Polisin yoğun güvenlik önlemleri alıp Kızılay Genel Merkezini önüne giden yolları kapaması nedeniyle binaya en yakın noktada pankartlar açan topluluk ardından basın açıklaması yaptı.
Selçuk Özdağ'ın konuşması şöyle;
“Bugün şu an önünde durduğumuz bu bina Kızılay’ın merkez binası.
İşte bu Kızılay; savaş meydanlarında yaralı, hasta askerlere hangi tarafta olduğuna bakmadan, hiçbir ayrım gözetmeden yardım etmek, tedavi etmek gibi insani ve vicdani bir anlayıştan doğmuştu.
Tam 155 sene önce 11 Haziran 1868 tarihinde "Osmanlı Yaralı ve Hasta Askerlere Yardım Cemiyeti" adıyla kurulan Kızılay, 1877'de "Osmanlı Hilali Ahmer Cemiyeti", 1923'de "Türkiye Hilaliahmer Cemiyeti", 1935'te "Türkiye Kızılay Cemiyeti" ve nihayet 1947'de "Türkiye Kızılay Derneği" adıyla hafızalara kazınmıştır.
Ve o günden bu yana ülkemiz başta olmak üzere, dünyanın neresinde bir afet, savaş, açlık ve hastalık gibi insanlık dramı yaşansa, sağına soluna bakmadan, hiçbir karşılık ve elbette bir talimat bile beklemeden yaraları sarmak, insanlara ilaç olmak, sıcak bir çorba sunmak ve gerektiğinde kanından kan vermek için hep insanlığın yanında oldu yanlarına koştu.
Ülkemiz ise ne zaman bir felaket yaşasa, ne zaman ki vatandaşlarımız bir çare arasa, beklediği ve görmek istediği ilk şey beyazlar içindeki bu “kırmızı hilaldir” arkadaşlar.
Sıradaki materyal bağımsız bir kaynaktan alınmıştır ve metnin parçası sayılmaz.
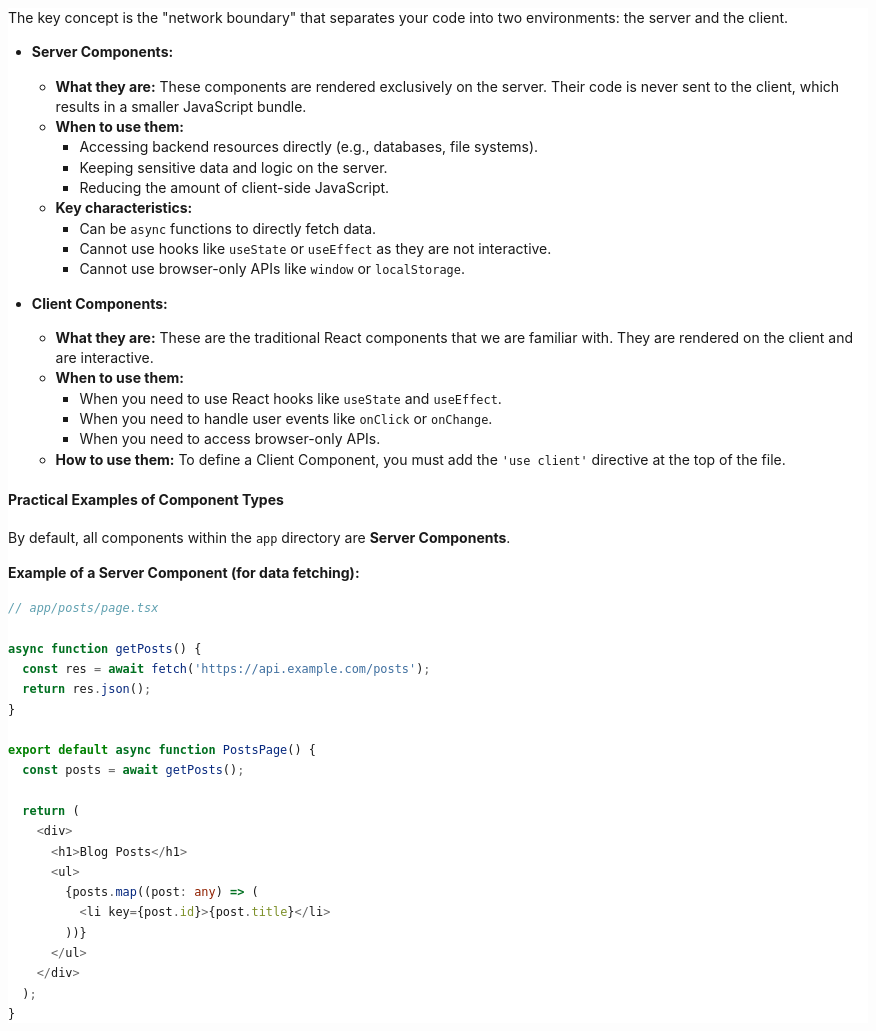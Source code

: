 The key concept is the "network boundary" that separates your code into two environments: the server and the client.

*   **Server Components:**
    *   **What they are:** These components are rendered exclusively on the server. Their code is never sent to the client, which results in a smaller JavaScript bundle.
    *   **When to use them:**
        *   Accessing backend resources directly (e.g., databases, file systems).
        *   Keeping sensitive data and logic on the server.
        *   Reducing the amount of client-side JavaScript.
    *   **Key characteristics:**
        *   Can be `async` functions to directly fetch data.
        *   Cannot use hooks like `useState` or `useEffect` as they are not interactive.
        *   Cannot use browser-only APIs like `window` or `localStorage`.

*   **Client Components:**
    *   **What they are:** These are the traditional React components that we are familiar with. They are rendered on the client and are interactive.
    *   **When to use them:**
        *   When you need to use React hooks like `useState` and `useEffect`.
        *   When you need to handle user events like `onClick` or `onChange`.
        *   When you need to access browser-only APIs.
    *   **How to use them:** To define a Client Component, you must add the `'use client'` directive at the top of the file.

#### Practical Examples of Component Types

By default, all components within the `app` directory are **Server Components**.

**Example of a Server Component (for data fetching):**

```typescript
// app/posts/page.tsx

async function getPosts() {
  const res = await fetch('https://api.example.com/posts');
  return res.json();
}

export default async function PostsPage() {
  const posts = await getPosts();

  return (
    <div>
      <h1>Blog Posts</h1>
      <ul>
        {posts.map((post: any) => (
          <li key={post.id}>{post.title}</li>
        ))}
      </ul>
    </div>
  );
}
```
Ne büyük bir gurur ki bu kırmızı hilalin güven veren sıcaklığını dost da düşman da hep takdir etti saygı duydu.
Gün geldi komşu ülkelerde; İran’da, Azerbaycan’da, Yunanistan’da, Suriye’de, gün geldi uzak diyarlarda, Afrika’da, güney Amerika’da, şimalde cenupta, Hizan’da ve dahi Fizan’da herkes bu kırmızı hilalin sıcaklığında ısındı, barındı, doydu ve minnet duydu.
Peki bugün, büyük bir deprem felaketi yaşadığımız şu günlerde insanlar gözlerini/ellerini açmış şu kırmızı hilalin biran önce gelmesini beklerken ne oldu da her yere anında yetişen Kızılay ortalıkta yoktu. Yoktu çünkü daha önemli işler için kendisine yeni bir misyon edinmiş. Yoktu çünkü iktidar her kurumumuzun içini boşalttığı gibi Kızılay’ın da içini boşaltmış. Yoktu çünkü birileri piar yapmak için başka kurumlar kurmuş. Yoktu çünkü adı olsun ancak kendisi olmasın istenmişti.
Yoktu çünkü birilerine bol keseden maaşlar, yönetim kurulu üyelikleri, makam araçları ve bol sıfırlı huzur hakları verilsin istenmişti.
Ve dahi yoktu çünkü halkımızın devlet kurumlarına güvenini sıfırlayan bu iktidar, Kızılay’ı insanların görece güveneceği bir kurum olarak yedekte tutmuştu sadece. Oradan kaçan buraya gelsin..,! Şeytan bile şeytanlığından utandı be…
Ve bu zevat milletimizin yaşadığı acılar yetmezmiş gibi bir de utancımıza utanç kattı. İnsanlar depremin ilk saatlerinden itibaren yardım beklerken, donmamak için başını sokacakları bir çadır beklerken varını yoğunu biran evvel depremzedelere ulaştırması beklenen Kızılay ne mi yapmış.? Nebbaşlığa soyunmuş gibi birilerine ellerindeki çadırları parayla satma derdine düşmüş.
Depremde Kızılay’ın afetzedelere neden çadır göndermediğini tartıştığımız sırada, Haluk Levent’in AHBAP’ına çadır satmakla meşgulmüş bunlar. Sadece bu da değil, bölgeye yardım götüren Eczacılar Birliği’ne de çadır satmış bunlar.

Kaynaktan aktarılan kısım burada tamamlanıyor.